Но два десятка лет я провела рядом с Терентием, оберегая, как по распоряжению Максимуса, так и собственному желанию. Смотрела как из смешного паренька из схолы вырос охотник на демонов, с огнём в глазах.
Потом — крайне редкие встречи, Терентий стал полноценным Инквизитором. Довольно… не знаю, не хочу критиковать Максимуса, но была довольно неприятная история. Девчонка (хотя лет пятидесяти, вполне состоявшаяся женщина) из арбитров вошла в свиту Максимуса. И у Терентия с ней был роман. Продлившийся всего месяц — она умерла на задании.
Ошибкой Максимуса, на мой взгляд, было привлечение её не на время расследования в Улье, где мы и познакомились. Совершенно неподготовленная для нашей работы, так что смерть её была закономерной.
И на дальнейшей судьбе Терентия, как Инквизитора, эта смерть сказалась сильно. Он через месяц получил инсигнию, не порвал связи с бывшим наставником, но наотрез отказывался от аколитов.
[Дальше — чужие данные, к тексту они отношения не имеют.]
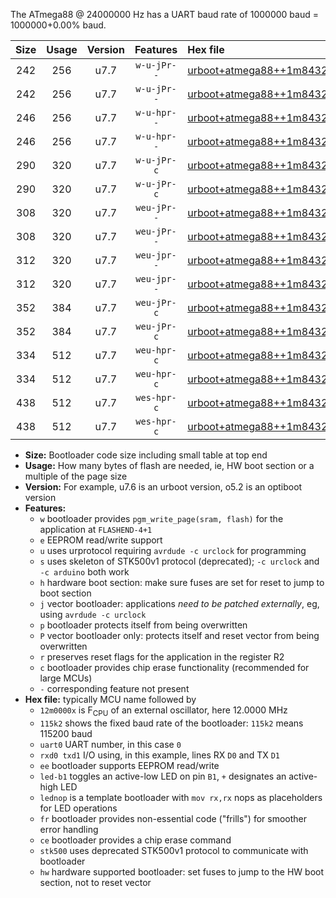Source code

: The ATmega88 @ 24000000 Hz has a UART baud rate of 1000000 baud = 1000000+0.00% baud.

|Size|Usage|Version|Features|Hex file|
|:-:|:-:|:-:|:-:|:--|
|242|256|u7.7|`w-u-jPr--`|[urboot+atmega88++1m8432x+++76k8_uart0_rxd0_txd1_led+b5.hex](https://raw.githubusercontent.com/stefanrueger/urboot.hex/main/mcus/atmega88/external_oscillator/fcpu++1m8432_Hz/br+++76k8_bps/urboot+atmega88++1m8432x+++76k8_uart0_rxd0_txd1_led+b5.hex)|
|242|256|u7.7|`w-u-jPr--`|[urboot+atmega88++1m8432x+++76k8_uart0_rxd0_txd1_lednop.hex](https://raw.githubusercontent.com/stefanrueger/urboot.hex/main/mcus/atmega88/external_oscillator/fcpu++1m8432_Hz/br+++76k8_bps/urboot+atmega88++1m8432x+++76k8_uart0_rxd0_txd1_lednop.hex)|
|246|256|u7.7|`w-u-hpr--`|[urboot+atmega88++1m8432x+++76k8_uart0_rxd0_txd1_led+b5_fr_hw.hex](https://raw.githubusercontent.com/stefanrueger/urboot.hex/main/mcus/atmega88/external_oscillator/fcpu++1m8432_Hz/br+++76k8_bps/urboot+atmega88++1m8432x+++76k8_uart0_rxd0_txd1_led+b5_fr_hw.hex)|
|246|256|u7.7|`w-u-hpr--`|[urboot+atmega88++1m8432x+++76k8_uart0_rxd0_txd1_lednop_fr_hw.hex](https://raw.githubusercontent.com/stefanrueger/urboot.hex/main/mcus/atmega88/external_oscillator/fcpu++1m8432_Hz/br+++76k8_bps/urboot+atmega88++1m8432x+++76k8_uart0_rxd0_txd1_lednop_fr_hw.hex)|
|290|320|u7.7|`w-u-jPr-c`|[urboot+atmega88++1m8432x+++76k8_uart0_rxd0_txd1_led+b5_fr_ce.hex](https://raw.githubusercontent.com/stefanrueger/urboot.hex/main/mcus/atmega88/external_oscillator/fcpu++1m8432_Hz/br+++76k8_bps/urboot+atmega88++1m8432x+++76k8_uart0_rxd0_txd1_led+b5_fr_ce.hex)|
|290|320|u7.7|`w-u-jPr-c`|[urboot+atmega88++1m8432x+++76k8_uart0_rxd0_txd1_lednop_fr_ce.hex](https://raw.githubusercontent.com/stefanrueger/urboot.hex/main/mcus/atmega88/external_oscillator/fcpu++1m8432_Hz/br+++76k8_bps/urboot+atmega88++1m8432x+++76k8_uart0_rxd0_txd1_lednop_fr_ce.hex)|
|308|320|u7.7|`weu-jPr--`|[urboot+atmega88++1m8432x+++76k8_uart0_rxd0_txd1_ee_led+b5.hex](https://raw.githubusercontent.com/stefanrueger/urboot.hex/main/mcus/atmega88/external_oscillator/fcpu++1m8432_Hz/br+++76k8_bps/urboot+atmega88++1m8432x+++76k8_uart0_rxd0_txd1_ee_led+b5.hex)|
|308|320|u7.7|`weu-jPr--`|[urboot+atmega88++1m8432x+++76k8_uart0_rxd0_txd1_ee_lednop.hex](https://raw.githubusercontent.com/stefanrueger/urboot.hex/main/mcus/atmega88/external_oscillator/fcpu++1m8432_Hz/br+++76k8_bps/urboot+atmega88++1m8432x+++76k8_uart0_rxd0_txd1_ee_lednop.hex)|
|312|320|u7.7|`weu-jpr--`|[urboot+atmega88++1m8432x+++76k8_uart0_rxd0_txd1_ee_led+b5_fr.hex](https://raw.githubusercontent.com/stefanrueger/urboot.hex/main/mcus/atmega88/external_oscillator/fcpu++1m8432_Hz/br+++76k8_bps/urboot+atmega88++1m8432x+++76k8_uart0_rxd0_txd1_ee_led+b5_fr.hex)|
|312|320|u7.7|`weu-jpr--`|[urboot+atmega88++1m8432x+++76k8_uart0_rxd0_txd1_ee_lednop_fr.hex](https://raw.githubusercontent.com/stefanrueger/urboot.hex/main/mcus/atmega88/external_oscillator/fcpu++1m8432_Hz/br+++76k8_bps/urboot+atmega88++1m8432x+++76k8_uart0_rxd0_txd1_ee_lednop_fr.hex)|
|352|384|u7.7|`weu-jPr-c`|[urboot+atmega88++1m8432x+++76k8_uart0_rxd0_txd1_ee_led+b5_fr_ce.hex](https://raw.githubusercontent.com/stefanrueger/urboot.hex/main/mcus/atmega88/external_oscillator/fcpu++1m8432_Hz/br+++76k8_bps/urboot+atmega88++1m8432x+++76k8_uart0_rxd0_txd1_ee_led+b5_fr_ce.hex)|
|352|384|u7.7|`weu-jPr-c`|[urboot+atmega88++1m8432x+++76k8_uart0_rxd0_txd1_ee_lednop_fr_ce.hex](https://raw.githubusercontent.com/stefanrueger/urboot.hex/main/mcus/atmega88/external_oscillator/fcpu++1m8432_Hz/br+++76k8_bps/urboot+atmega88++1m8432x+++76k8_uart0_rxd0_txd1_ee_lednop_fr_ce.hex)|
|334|512|u7.7|`weu-hpr-c`|[urboot+atmega88++1m8432x+++76k8_uart0_rxd0_txd1_ee_led+b5_fr_ce_hw.hex](https://raw.githubusercontent.com/stefanrueger/urboot.hex/main/mcus/atmega88/external_oscillator/fcpu++1m8432_Hz/br+++76k8_bps/urboot+atmega88++1m8432x+++76k8_uart0_rxd0_txd1_ee_led+b5_fr_ce_hw.hex)|
|334|512|u7.7|`weu-hpr-c`|[urboot+atmega88++1m8432x+++76k8_uart0_rxd0_txd1_ee_lednop_fr_ce_hw.hex](https://raw.githubusercontent.com/stefanrueger/urboot.hex/main/mcus/atmega88/external_oscillator/fcpu++1m8432_Hz/br+++76k8_bps/urboot+atmega88++1m8432x+++76k8_uart0_rxd0_txd1_ee_lednop_fr_ce_hw.hex)|
|438|512|u7.7|`wes-hpr-c`|[urboot+atmega88++1m8432x+++76k8_uart0_rxd0_txd1_ee_led+b5_fr_ce_stk500_hw.hex](https://raw.githubusercontent.com/stefanrueger/urboot.hex/main/mcus/atmega88/external_oscillator/fcpu++1m8432_Hz/br+++76k8_bps/urboot+atmega88++1m8432x+++76k8_uart0_rxd0_txd1_ee_led+b5_fr_ce_stk500_hw.hex)|
|438|512|u7.7|`wes-hpr-c`|[urboot+atmega88++1m8432x+++76k8_uart0_rxd0_txd1_ee_lednop_fr_ce_stk500_hw.hex](https://raw.githubusercontent.com/stefanrueger/urboot.hex/main/mcus/atmega88/external_oscillator/fcpu++1m8432_Hz/br+++76k8_bps/urboot+atmega88++1m8432x+++76k8_uart0_rxd0_txd1_ee_lednop_fr_ce_stk500_hw.hex)|

- **Size:** Bootloader code size including small table at top end
- **Usage:** How many bytes of flash are needed, ie, HW boot section or a multiple of the page size
- **Version:** For example, u7.6 is an urboot version, o5.2 is an optiboot version
- **Features:**
  + `w` bootloader provides `pgm_write_page(sram, flash)` for the application at `FLASHEND-4+1`
  + `e` EEPROM read/write support
  + `u` uses urprotocol requiring `avrdude -c urclock` for programming
  + `s` uses skeleton of STK500v1 protocol (deprecated); `-c urclock` and `-c arduino` both work
  + `h` hardware boot section: make sure fuses are set for reset to jump to boot section
  + `j` vector bootloader: applications *need to be patched externally*, eg, using `avrdude -c urclock`
  + `p` bootloader protects itself from being overwritten
  + `P` vector bootloader only: protects itself and reset vector from being overwritten
  + `r` preserves reset flags for the application in the register R2
  + `c` bootloader provides chip erase functionality (recommended for large MCUs)
  + `-` corresponding feature not present
- **Hex file:** typically MCU name followed by
  + `12m0000x` is F<sub>CPU</sub> of an external oscillator, here 12.0000 MHz
  + `115k2` shows the fixed baud rate of the bootloader: `115k2` means 115200 baud
  + `uart0` UART number, in this case `0`
  + `rxd0 txd1` I/O using, in this example, lines RX `D0` and TX `D1`
  + `ee` bootloader supports EEPROM read/write
  + `led-b1` toggles an active-low LED on pin `B1`, `+` designates an active-high LED
  + `lednop` is a template bootloader with `mov rx,rx` nops as placeholders for LED operations
  + `fr` bootloader provides non-essential code ("frills") for smoother error handling
  + `ce` bootloader provides a chip erase command
  + `stk500` uses deprecated STK500v1 protocol to communicate with bootloader
  + `hw` hardware supported bootloader: set fuses to jump to the HW boot section, not to reset vector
Насколько я могу судить — боль потери была слишком велика, и он просто не хотел испытывать её вновь, привязываться к людям.
И через пару десятилетий лишился памяти и слился со святым духом в глубоком имматериуме. А я, будучи уже аколитом Терентия, до сих пор не понимала, что осталось от того паренька из схолы.
Это был точно Терентий, жесты, мимика, ряд оборотов речи и часть подходов. Но и не Терентий — кто-то больший, сильнее и слабее. Иной раз кажущийся избалованным ребёнком, а уж легендарное Чёрное Чувство Юмора Лорда-Инквизитора давно перестало быть темой только внутри Милосердия.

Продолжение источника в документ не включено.